Five Inspirational Books To Help Build Your Personal Brand

Reading recommendations to build your own personal brand

In my experience, these five books were fundamental to build and consolidate my personal brand.

In this list, you’ll learn everything from how to define your objectives to how to tell stories with your brand.  Each book offers the tools and inspiration you need to take your project to the next level.  Are you ready to start building the personal brand of your dreams?  Let’s get to it!

Sant Jordi – Book day

Last weekend was Sant Jordi, Book Day here in Spain, and browsing the stands at the fair I found myself going back and forth between business and design books, novels, and fantasy.

I’m usually a bit stressed out by Sant Jordi.  I tend to prefer taking myself to quiet bookshops, with time to go around all the shelves.  For me, reading and calm go hand in hand, a connection that can get a little bit broken during Sant Jordi.

On the other hand, submerging myself in a sea of curious people poring over the books does restore a bit of my faith that we’re still interested in reading, and in feeding our minds with something other than what’s fired at us from screens.

Inspired by the pick-and-mix of interests that took me from one stand to another, I wanted to offer you these book recommendations (I’ve already talked about one of them here before) that have helped me out with my personal brand.

Here are the books that helped me build my Personal Brand and clarify a lot of ideas:

The essence of my brand and moodboarding

How to Style Your Brand by Fiona Humberston

I never get tired of recommending this book, which was one of my biggest inspirations in developing the Creative Consultancies: how can we fully explore our brand, and what are the pillars we have to build to make a solid, stable base to grow harmoniously.

This book is a complete guide to helping you build your personal brand and think about its mission, aims, and targets.  Reading it, I learned to systematise all the information I needed to create a personal brand linked to my values and to connect with my audience.  It’s also full of practical examples and useful tools to turn creating a brand into a simple, creative process.

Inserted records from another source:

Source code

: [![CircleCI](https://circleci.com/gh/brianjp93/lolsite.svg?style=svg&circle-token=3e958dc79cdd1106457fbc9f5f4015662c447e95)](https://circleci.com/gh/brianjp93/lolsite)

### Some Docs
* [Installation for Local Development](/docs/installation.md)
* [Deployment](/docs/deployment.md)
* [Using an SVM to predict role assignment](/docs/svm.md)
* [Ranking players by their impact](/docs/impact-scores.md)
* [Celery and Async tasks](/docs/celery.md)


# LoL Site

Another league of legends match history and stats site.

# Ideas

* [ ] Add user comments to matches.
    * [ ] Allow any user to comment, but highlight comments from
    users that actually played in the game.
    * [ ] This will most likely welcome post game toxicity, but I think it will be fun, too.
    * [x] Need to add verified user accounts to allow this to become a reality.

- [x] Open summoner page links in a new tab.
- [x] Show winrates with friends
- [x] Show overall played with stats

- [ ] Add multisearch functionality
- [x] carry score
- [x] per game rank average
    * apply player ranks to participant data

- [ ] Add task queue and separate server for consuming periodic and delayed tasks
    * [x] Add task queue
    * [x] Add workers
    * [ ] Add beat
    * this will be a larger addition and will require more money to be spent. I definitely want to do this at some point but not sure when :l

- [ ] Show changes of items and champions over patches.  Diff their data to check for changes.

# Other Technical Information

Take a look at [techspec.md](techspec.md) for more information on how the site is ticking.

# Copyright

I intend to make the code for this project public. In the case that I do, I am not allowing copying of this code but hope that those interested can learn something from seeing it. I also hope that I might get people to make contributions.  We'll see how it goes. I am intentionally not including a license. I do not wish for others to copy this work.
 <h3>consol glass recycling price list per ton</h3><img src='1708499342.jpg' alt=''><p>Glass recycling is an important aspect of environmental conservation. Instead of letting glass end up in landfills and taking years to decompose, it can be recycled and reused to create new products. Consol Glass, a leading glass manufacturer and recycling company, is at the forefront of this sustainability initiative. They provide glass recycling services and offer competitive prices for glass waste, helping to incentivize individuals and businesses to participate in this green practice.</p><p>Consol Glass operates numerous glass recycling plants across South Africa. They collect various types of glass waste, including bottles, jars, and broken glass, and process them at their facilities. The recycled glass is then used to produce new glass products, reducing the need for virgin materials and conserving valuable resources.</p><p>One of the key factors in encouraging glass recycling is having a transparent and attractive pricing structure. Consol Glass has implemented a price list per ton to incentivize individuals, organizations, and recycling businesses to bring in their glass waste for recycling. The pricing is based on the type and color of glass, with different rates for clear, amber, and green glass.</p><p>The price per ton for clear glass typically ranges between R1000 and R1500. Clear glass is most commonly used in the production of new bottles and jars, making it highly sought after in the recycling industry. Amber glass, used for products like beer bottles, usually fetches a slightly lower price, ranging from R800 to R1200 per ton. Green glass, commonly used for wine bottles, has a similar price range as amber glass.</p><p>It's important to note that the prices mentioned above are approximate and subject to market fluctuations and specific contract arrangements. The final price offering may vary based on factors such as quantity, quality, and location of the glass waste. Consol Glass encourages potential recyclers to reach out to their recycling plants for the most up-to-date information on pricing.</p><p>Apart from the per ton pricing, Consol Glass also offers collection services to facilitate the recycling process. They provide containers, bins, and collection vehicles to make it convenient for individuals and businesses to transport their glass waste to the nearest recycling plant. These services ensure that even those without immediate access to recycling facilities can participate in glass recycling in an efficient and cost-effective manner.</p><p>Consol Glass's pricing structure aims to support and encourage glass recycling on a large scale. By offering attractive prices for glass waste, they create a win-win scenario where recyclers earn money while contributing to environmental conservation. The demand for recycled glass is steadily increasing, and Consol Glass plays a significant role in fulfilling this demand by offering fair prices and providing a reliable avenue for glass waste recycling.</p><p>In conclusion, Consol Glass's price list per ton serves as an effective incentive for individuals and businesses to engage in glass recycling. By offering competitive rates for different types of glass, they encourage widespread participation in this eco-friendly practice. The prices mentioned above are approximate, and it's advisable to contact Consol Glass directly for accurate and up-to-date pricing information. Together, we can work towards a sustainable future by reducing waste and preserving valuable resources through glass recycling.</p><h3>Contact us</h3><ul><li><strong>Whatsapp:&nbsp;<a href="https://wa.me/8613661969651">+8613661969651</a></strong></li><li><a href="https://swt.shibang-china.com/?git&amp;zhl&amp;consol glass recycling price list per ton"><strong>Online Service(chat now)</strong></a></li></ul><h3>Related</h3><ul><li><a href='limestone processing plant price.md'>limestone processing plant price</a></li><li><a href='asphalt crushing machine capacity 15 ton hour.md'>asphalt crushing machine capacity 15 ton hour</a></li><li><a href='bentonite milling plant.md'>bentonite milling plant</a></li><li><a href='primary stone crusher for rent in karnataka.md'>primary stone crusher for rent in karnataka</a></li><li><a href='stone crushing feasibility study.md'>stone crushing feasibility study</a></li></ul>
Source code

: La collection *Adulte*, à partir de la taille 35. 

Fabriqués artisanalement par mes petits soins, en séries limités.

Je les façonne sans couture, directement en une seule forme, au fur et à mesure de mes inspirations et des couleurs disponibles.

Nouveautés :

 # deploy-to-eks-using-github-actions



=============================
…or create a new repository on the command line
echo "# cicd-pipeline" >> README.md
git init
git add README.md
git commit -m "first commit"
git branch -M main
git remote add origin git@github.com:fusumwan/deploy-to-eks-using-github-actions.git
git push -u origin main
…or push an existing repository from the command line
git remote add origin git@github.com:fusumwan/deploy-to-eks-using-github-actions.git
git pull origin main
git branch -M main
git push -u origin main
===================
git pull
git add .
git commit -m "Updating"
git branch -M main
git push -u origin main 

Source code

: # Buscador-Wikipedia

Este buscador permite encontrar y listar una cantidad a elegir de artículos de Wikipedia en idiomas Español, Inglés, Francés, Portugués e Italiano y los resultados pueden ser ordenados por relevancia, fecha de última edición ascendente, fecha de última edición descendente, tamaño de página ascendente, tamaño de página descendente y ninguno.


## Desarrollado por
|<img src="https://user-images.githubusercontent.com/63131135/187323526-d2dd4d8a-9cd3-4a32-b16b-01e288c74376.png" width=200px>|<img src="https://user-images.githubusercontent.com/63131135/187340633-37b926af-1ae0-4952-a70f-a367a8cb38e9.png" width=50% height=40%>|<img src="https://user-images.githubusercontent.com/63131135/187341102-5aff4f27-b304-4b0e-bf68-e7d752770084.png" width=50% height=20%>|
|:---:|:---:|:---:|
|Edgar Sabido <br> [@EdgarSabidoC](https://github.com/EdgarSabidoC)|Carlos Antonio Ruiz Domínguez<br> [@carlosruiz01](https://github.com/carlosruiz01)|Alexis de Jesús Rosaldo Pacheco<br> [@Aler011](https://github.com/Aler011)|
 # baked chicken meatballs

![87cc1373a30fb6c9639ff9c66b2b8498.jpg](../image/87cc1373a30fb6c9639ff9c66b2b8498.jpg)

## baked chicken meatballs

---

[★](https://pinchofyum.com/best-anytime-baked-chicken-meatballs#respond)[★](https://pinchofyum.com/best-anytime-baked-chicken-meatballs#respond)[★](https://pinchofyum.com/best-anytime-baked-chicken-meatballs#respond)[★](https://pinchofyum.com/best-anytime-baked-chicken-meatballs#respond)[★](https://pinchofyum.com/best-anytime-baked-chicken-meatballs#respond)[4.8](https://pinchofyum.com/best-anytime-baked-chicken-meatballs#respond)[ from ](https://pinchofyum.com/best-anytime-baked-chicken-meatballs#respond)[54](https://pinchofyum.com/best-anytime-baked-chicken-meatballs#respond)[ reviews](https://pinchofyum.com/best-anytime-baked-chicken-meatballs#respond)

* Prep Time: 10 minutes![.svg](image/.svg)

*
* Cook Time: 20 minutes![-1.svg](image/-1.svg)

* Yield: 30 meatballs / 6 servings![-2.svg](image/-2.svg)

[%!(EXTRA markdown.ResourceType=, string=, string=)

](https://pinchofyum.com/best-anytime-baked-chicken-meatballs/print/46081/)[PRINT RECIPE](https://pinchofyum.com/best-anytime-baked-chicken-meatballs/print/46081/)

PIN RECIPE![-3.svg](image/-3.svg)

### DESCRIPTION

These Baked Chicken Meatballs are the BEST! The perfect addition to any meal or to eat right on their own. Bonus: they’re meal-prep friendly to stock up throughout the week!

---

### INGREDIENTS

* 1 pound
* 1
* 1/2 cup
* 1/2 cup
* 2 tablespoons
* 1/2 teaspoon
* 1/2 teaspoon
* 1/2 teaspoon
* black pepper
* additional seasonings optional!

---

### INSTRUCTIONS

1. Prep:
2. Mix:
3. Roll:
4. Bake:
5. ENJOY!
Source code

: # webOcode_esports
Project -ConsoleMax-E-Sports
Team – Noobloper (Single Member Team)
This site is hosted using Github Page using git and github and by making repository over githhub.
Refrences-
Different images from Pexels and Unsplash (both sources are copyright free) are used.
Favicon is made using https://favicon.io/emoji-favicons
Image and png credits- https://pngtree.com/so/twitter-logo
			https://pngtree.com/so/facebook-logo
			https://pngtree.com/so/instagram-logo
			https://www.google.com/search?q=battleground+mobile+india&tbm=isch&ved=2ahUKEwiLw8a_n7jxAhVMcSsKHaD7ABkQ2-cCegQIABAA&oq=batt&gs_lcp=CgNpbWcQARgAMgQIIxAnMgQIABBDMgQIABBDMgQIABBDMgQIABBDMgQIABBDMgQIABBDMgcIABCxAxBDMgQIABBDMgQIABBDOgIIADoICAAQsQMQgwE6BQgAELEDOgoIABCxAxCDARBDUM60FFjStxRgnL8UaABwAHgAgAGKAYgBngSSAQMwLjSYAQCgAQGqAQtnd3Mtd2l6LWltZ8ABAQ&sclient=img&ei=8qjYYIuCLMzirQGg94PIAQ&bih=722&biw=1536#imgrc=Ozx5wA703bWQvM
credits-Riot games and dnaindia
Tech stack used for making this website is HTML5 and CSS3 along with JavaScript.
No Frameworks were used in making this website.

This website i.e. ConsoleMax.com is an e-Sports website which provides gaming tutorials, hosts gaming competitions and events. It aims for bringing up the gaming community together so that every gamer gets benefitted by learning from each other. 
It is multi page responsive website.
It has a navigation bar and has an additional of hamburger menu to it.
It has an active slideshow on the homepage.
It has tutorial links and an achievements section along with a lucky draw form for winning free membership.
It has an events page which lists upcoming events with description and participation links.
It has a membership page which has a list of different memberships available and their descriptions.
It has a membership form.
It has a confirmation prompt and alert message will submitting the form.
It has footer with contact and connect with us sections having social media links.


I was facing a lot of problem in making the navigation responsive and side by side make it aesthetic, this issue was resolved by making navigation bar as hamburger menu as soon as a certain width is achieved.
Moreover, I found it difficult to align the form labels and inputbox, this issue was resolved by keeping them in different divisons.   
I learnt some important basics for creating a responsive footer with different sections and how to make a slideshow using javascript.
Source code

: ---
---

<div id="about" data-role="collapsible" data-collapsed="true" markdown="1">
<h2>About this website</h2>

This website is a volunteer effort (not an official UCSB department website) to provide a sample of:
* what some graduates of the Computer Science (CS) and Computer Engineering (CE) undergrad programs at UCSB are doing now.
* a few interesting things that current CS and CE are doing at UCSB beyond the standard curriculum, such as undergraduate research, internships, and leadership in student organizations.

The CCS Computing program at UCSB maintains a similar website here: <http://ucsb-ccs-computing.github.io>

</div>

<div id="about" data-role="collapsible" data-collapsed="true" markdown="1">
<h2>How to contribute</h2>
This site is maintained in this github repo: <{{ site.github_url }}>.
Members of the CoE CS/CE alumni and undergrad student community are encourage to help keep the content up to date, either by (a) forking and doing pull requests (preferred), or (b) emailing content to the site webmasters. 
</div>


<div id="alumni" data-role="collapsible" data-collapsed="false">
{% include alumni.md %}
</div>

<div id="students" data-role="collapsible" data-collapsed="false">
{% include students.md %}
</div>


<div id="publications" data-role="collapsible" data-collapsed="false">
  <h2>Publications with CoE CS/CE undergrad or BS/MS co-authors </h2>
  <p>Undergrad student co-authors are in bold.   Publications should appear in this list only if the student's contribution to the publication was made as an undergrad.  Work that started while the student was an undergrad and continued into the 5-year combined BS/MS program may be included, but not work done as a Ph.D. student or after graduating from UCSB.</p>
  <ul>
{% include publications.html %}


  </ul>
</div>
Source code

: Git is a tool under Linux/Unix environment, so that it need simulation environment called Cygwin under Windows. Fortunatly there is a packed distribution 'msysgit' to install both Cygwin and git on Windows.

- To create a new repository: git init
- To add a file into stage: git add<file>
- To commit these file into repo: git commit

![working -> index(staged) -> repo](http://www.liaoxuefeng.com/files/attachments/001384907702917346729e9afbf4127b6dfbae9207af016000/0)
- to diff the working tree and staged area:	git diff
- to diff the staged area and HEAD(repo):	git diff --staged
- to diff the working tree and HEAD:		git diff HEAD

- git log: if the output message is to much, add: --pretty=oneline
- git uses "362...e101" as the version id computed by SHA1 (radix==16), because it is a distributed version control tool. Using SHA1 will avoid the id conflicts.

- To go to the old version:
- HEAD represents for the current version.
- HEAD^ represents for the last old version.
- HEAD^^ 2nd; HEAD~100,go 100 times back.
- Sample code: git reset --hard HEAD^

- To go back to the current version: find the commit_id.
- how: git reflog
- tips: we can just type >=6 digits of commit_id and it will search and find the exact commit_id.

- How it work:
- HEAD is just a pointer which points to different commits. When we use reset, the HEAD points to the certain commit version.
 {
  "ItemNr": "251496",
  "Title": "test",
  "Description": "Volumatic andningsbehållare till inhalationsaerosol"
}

Find Your Artistic Voice by Lisa Congdon

Another little gem, which has turned Lisa Congdon into one of my creative references (by the way – she has another great book about creative practices, Art Inc., which I’d also recommend!).

This book is ideal for anyone who’s trying to find their artistic style and learn how to position it.  It includes interviews with artists of different perspectives, and practical advice (in the form of exercises) encouraging you to stay consistent, as that’s the way to find those characteristic qualities that set us apart.  Reading it, I learned that consistency and practice are crucial to finding your artistic voice and making sure your ideas connect with your audience.

Tell stories with your personal brand

Design Is Storytelling by Ellen Lupton

This is a book exploring the idea of how design can tell stories.  Using examples and case studies, Lupton shows that design isn’t just about making pretty things, but about communicating effectively; in her view, we have to know our brands inside out.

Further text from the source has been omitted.